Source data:
★ ★ ★ ★ ★
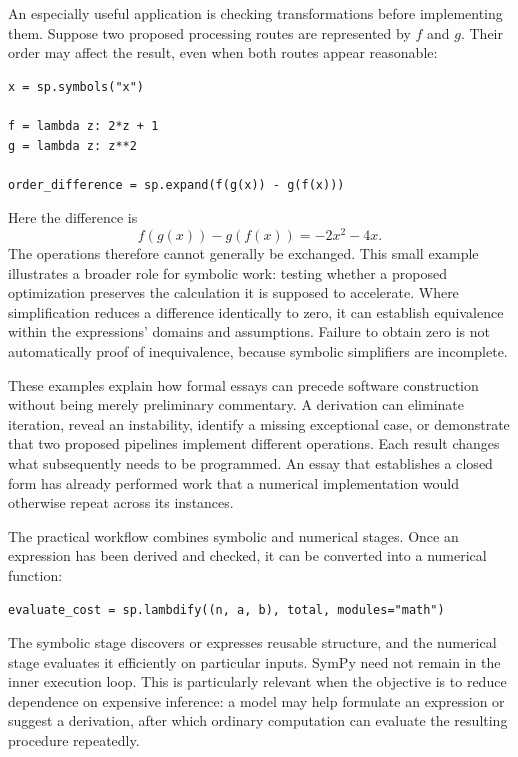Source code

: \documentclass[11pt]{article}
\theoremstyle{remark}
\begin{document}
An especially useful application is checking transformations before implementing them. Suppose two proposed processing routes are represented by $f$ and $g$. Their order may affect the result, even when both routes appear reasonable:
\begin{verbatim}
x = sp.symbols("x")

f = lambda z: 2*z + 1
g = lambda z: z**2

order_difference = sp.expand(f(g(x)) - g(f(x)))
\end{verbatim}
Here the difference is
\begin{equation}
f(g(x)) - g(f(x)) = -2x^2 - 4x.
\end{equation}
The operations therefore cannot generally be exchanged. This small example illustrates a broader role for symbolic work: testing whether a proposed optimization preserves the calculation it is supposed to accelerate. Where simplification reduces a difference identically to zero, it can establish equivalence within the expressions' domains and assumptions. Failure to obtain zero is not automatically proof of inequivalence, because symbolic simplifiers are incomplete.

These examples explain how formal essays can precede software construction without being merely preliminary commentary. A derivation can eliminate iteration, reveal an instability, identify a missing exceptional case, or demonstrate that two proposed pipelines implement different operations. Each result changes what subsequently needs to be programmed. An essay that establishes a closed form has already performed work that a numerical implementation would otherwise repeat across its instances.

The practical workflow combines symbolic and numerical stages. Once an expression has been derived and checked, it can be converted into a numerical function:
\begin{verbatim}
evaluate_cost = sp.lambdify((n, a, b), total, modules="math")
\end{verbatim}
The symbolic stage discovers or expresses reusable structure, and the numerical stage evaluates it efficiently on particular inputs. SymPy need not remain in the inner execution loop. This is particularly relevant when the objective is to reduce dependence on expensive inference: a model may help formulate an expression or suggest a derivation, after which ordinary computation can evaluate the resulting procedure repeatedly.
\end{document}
★ ★ ★ ★ ★
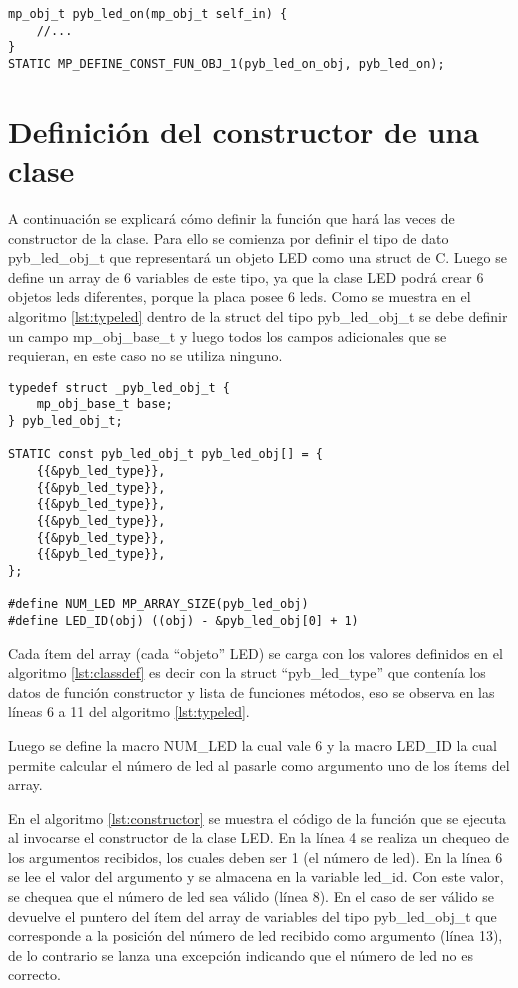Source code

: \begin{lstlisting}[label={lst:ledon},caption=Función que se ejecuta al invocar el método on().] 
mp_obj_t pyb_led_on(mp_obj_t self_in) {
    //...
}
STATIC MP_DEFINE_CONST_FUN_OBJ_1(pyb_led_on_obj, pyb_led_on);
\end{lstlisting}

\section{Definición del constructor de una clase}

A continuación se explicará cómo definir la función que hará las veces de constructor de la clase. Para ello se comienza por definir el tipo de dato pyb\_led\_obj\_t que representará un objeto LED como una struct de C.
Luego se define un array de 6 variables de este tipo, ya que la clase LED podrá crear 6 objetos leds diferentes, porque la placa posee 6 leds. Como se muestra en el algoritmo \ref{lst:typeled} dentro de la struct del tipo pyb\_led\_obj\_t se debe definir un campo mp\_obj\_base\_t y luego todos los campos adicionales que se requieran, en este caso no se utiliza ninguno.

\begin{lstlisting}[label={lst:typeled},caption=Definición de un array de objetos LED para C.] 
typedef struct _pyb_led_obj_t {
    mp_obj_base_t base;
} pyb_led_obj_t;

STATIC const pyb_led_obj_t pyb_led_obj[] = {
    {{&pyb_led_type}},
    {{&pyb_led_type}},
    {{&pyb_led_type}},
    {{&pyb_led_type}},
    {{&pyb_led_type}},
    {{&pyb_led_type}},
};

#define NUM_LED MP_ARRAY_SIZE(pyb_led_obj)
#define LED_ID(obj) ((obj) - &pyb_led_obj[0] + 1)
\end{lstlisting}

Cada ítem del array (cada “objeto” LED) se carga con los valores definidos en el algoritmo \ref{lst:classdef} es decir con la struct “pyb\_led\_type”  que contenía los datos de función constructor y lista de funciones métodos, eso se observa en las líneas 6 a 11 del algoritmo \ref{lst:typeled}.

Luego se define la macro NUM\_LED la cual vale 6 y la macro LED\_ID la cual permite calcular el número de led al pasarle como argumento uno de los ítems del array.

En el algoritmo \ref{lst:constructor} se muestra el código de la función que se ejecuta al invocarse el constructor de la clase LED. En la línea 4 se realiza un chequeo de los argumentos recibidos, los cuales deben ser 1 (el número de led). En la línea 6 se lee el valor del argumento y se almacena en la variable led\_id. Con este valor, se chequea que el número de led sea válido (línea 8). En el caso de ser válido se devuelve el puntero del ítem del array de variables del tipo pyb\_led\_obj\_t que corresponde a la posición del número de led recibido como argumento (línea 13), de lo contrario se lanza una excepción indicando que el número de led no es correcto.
★ ★ ★ ★ ★
**TASK DIRECTIONS**
Set down, unchanged, only those lines above that fall between the line with "el método on().]" and the line with "del constructor de", the two end lines included.

**TASK RESULT**
: \begin{lstlisting}[label={lst:ledon},caption=Función que se ejecuta al invocar el método on().] 
mp_obj_t pyb_led_on(mp_obj_t self_in) {
    //...
}
STATIC MP_DEFINE_CONST_FUN_OBJ_1(pyb_led_on_obj, pyb_led_on);
\end{lstlisting}

\section{Definición del constructor de una clase}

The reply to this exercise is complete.